So as I called him today, I asked about his son (my best friend). And of course, we talked for about 5 minutes. He had a gathering with his very large extended family this 4th of July. Then, he asked me, "How come you didn't come by?" I replied, "Well, I thought your son wasn't coming home from Afghanistan. I think he didn't tell me, what exactly what he was doing." But its all good though, he knows the work I do for my parents and understands the responsibilities that my "job" demands. Although, I might add, he thinks I can do much more than that. But who doesn't think that!? However, more importantly, as I've thought about our friendship over the years, I'm hoping that he too thinks I am a person (or student) of high character and that's why we've become good, maybe even great friends.
Side note: (The blurb/article below was actually the inspiration for this blog. With the Lakers on the verge of their 17th NBA Championship, more than a month ago, Phil Jackson talked about his thoughts on Derek Fisher.)

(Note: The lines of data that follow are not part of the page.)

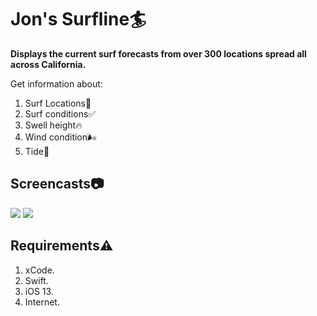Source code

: # Jon's Surfline🏄 
**Displays the current surf forecasts from over 300 locations spread all across California.**

Get information about:

 1. Surf Locations📍
 2. Surf conditions✅
 3. Swell height🔥
 4. Wind condition🌬
 5. Tide🌊
 
## Screencasts📷
![](https://lh3.googleusercontent.com/bkC_kYEmrl_ODLLdoQ05E9yGEqH3_FqJpND1odFofWX1G5pAzQhAO33uYdnarJ6OGRax7yq4E8h_)  ![](https://lh3.googleusercontent.com/_PGmjYtD17ULoF4XOj4l8MyQ6OBarivORsPgwv2fkYn15gQDOsj111Xs8OzGwz0Ao95x-vqwBD5N) 

## Requirements⚠️
 1. xCode.
 2. Swift.
 3. iOS 13.
 4. Internet.

 
 
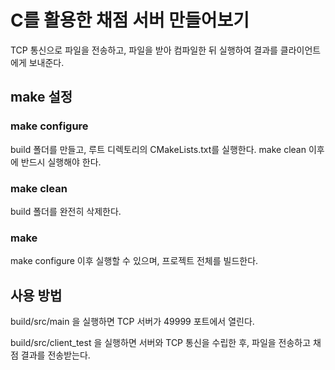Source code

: # C를 활용한 채점 서버 만들어보기

TCP 통신으로 파일을 전송하고, 파일을 받아 컴파일한 뒤 실행하여 결과를 클라이언트에게 보내준다.

## make 설정

### make configure
build 폴더를 만들고, 루트 디렉토리의 CMakeLists.txt를 실행한다.
make clean 이후에 반드시 실행해야 한다.

### make clean
build 폴더를 완전히 삭제한다.

### make
make configure 이후 실행할 수 있으며, 프로젝트 전체를 빌드한다.

## 사용 방법

build/src/main 을 실행하면 TCP 서버가 49999 포트에서 열린다.

build/src/client_test <ip> <port> <file> 을 실행하면 서버와 TCP 통신을 수립한 후, 파일을 전송하고 채점 결과를 전송받는다.
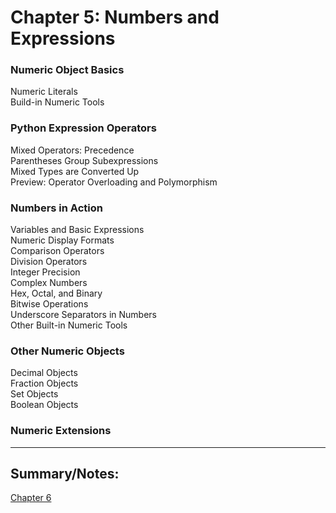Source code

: # Chapter 5: Numbers and Expressions

### Numeric Object Basics  
Numeric Literals  
Build-in Numeric Tools  

### Python Expression Operators  
Mixed Operators: Precedence  
Parentheses Group Subexpressions  
Mixed Types are Converted Up  
Preview: Operator Overloading and Polymorphism  

### Numbers in Action  
Variables and Basic Expressions  
Numeric Display Formats  
Comparison Operators  
Division Operators  
Integer Precision  
Complex Numbers  
Hex, Octal, and Binary  
Bitwise Operations  
Underscore Separators in Numbers  
Other Built-in Numeric Tools  

### Other Numeric Objects  
Decimal Objects  
Fraction Objects  
Set Objects  
Boolean Objects  

### Numeric Extensions

--------------------------------------------------------------------------------------------------------------------------

## Summary/Notes:


[Chapter 6](https://github.com/cecldwll/learning-python/tree/main/objects-and-operations/chapter6)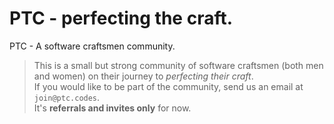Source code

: # PTC - perfecting the craft.

PTC - A software craftsmen community.

> This is a small but strong community of software craftsmen (both men and women) on their journey to _perfecting their craft_. <br/>
> If you would like to be part of the community, send us an email at `join@ptc.codes`. <br/>
> It's **referrals and invites only** for now.
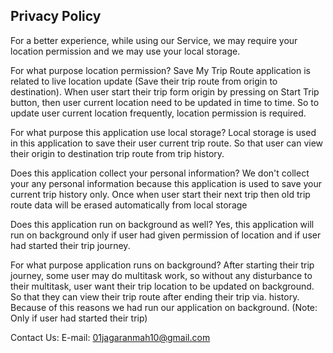 Privacy Policy
---------------

For a better experience, while using our Service, we may require your location permission and we may use your local storage.

For what purpose location permission?
Save My Trip Route application is related to live location update (Save their trip route from origin to destination).
When user start their trip form origin by pressing on Start Trip button, then user current location need to be updated in time to time.
So to update user current location frequently, location permission is required.

For what purpose this application use local storage?
Local storage is used in this application to save their user current trip route. So that user can view their origin to destination trip route from trip history.

Does this application collect your personal information?
We don't collect your any personal information because this application is used to save your current trip history only. Once when user start their next trip then 
old trip route data will be erased automatically from local storage

Does this application run on background as well?
Yes, this application will run on background only if user had given permission of location and if user had started their trip journey.

For what purpose application runs on background?
After starting their trip journey, some user may do multitask work, so without any disturbance to their multitask, user want their trip location to be updated on background.
So that they can view their trip route after ending their trip via. history. Because of this reasons we had run our application on background. (Note: Only if user had started their trip)

Contact Us:
E-mail: 01jagaranmah10@gmail.com
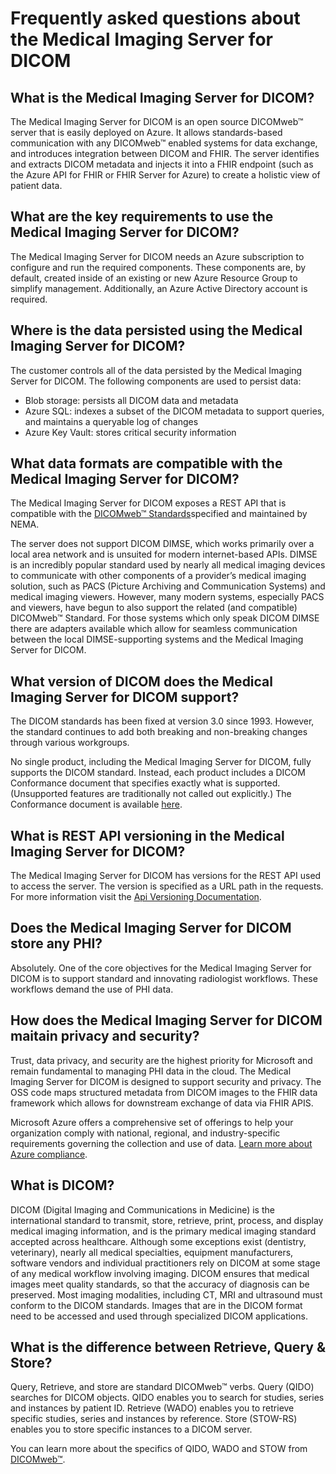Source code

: # Frequently asked questions about the Medical Imaging Server for DICOM

## What is the Medical Imaging Server for DICOM?

The Medical Imaging Server for DICOM is an open source DICOMweb&trade; server that is easily deployed on Azure. It allows standards-based communication with any DICOMweb&trade;  enabled systems for data exchange, and introduces integration between DICOM and FHIR.  The server identifies and extracts DICOM metadata and injects it into a FHIR endpoint (such as the Azure API for FHIR or FHIR Server for Azure) to create a holistic view of patient data.

## What are the key requirements to use the Medical Imaging Server for DICOM?

The Medical Imaging Server for DICOM needs an Azure subscription to configure and run the required components. These components are, by default, created inside of an existing or new Azure Resource Group to simplify management. Additionally, an Azure Active Directory account is required.

## Where is the data persisted using the Medical Imaging Server for DICOM?

The customer controls all of the data persisted by the Medical Imaging Server for DICOM. The following components are used to persist data:
- Blob storage: persists all DICOM data and metadata
- Azure SQL: indexes a subset of the DICOM metadata to support queries, and maintains a queryable log of changes
- Azure Key Vault: stores critical security information

## What data formats are compatible with the Medical Imaging Server for DICOM?

The Medical Imaging Server for DICOM exposes a REST API that is compatible with the [DICOMweb&trade; Standards](https://www.dicomstandard.org/dicomweb/)specified and maintained by NEMA.

The server does not support DICOM DIMSE, which works primarily over a local area network and is unsuited for modern internet-based APIs. DIMSE is an incredibly popular standard used by nearly all medical imaging devices to communicate with other components of a provider’s medical imaging solution, such as PACS (Picture Archiving and Communication Systems) and medical imaging viewers. However, many modern systems, especially PACS and  viewers, have begun to also support the related (and compatible) DICOMweb&trade; Standard. For those systems which only speak DICOM DIMSE there are adapters available which allow for seamless communication between the local DIMSE-supporting systems and the Medical Imaging Server for DICOM.

## What version of DICOM does the Medical Imaging Server for DICOM support?

The DICOM standards has been fixed at version 3.0 since 1993. However, the standard continues to add both breaking and non-breaking changes through various workgroups.

No single product, including the Medical Imaging Server for DICOM, fully supports the DICOM standard. Instead, each product includes a DICOM Conformance document that specifies exactly what is supported. (Unsupported features are traditionally not called out explicitly.) The Conformance document is available [here](conformance-statement.md).

## What is REST API versioning in the Medical Imaging Server for DICOM?

The Medical Imaging Server for DICOM has versions for the REST API used to access the server. The version is specified as a URL path in the requests. For more information visit the [Api Versioning Documentation](../api-versioning.md).

## Does the Medical Imaging Server for DICOM store any PHI?

Absolutely. One of the core objectives for the Medical Imaging Server for DICOM is to support standard and innovating radiologist workflows. These workflows demand the use of PHI data.

## How does the Medical Imaging Server for DICOM maitain privacy and security?

Trust, data privacy, and security are the highest priority for Microsoft and remain fundamental to managing PHI data in the cloud. The Medical Imaging Server for DICOM is designed to support security and privacy. The OSS code maps structured metadata from DICOM images to the FHIR data framework which allows for downstream exchange of data via FHIR APIS.

Microsoft Azure offers a comprehensive set of offerings to help your organization comply with national, regional, and industry-specific requirements governing the collection and use of data. [Learn more about Azure compliance](https://azure.microsoft.com/overview/trusted-cloud/compliance/).

## What is DICOM?

DICOM (Digital Imaging and Communications in Medicine) is the international standard to transmit, store, retrieve, print, process, and display medical imaging information, and is the primary medical imaging standard accepted across healthcare. Although some exceptions exist (dentistry, veterinary), nearly all medical specialties, equipment manufacturers, software vendors and individual practitioners rely on DICOM at some stage of any medical workflow involving imaging. DICOM ensures that medical images meet quality standards, so that the accuracy of diagnosis can be preserved. Most imaging modalities, including CT, MRI and ultrasound must conform to the DICOM standards. Images that are in the DICOM format need to be accessed and used through specialized DICOM applications.


## What is the difference between Retrieve, Query & Store?

Query, Retrieve, and store are standard DICOMweb&trade; verbs. Query (QIDO) searches for DICOM objects. QIDO enables you to search for studies, series and instances by patient ID. Retrieve (WADO) enables you to retrieve specific studies, series and instances by reference. Store (STOW-RS) enables you to store specific instances to a DICOM server.

You can learn more about the specifics of QIDO, WADO and STOW from [DICOMweb&trade;](https://www.dicomstandard.org/dicomweb).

Coaching His Way, and It Works - NY Times.
June 12, 2009, after the NBA Finals, Game 4
In the moments after what looked like a Lakers miracle, someone asked Coach Phil Jackson to describe what has kept Derek Fisher gainfully employed as his starting guard, despite flaws that for so many others would forever be fatal.
Too old, at 34. Too small, at 6-foot-1. Too slow and stumpy at 200 pounds.
Jackson nodded slightly, an eyebrow rising, his mouth forming his trademark half-grin.
“Well, it’s character,” Jackson said. “We’ve always said that character has got to be in players if they’re going to be great players. You can’t just draft it. It’s not just about talent, it’s about character, and he’s a person of high character.”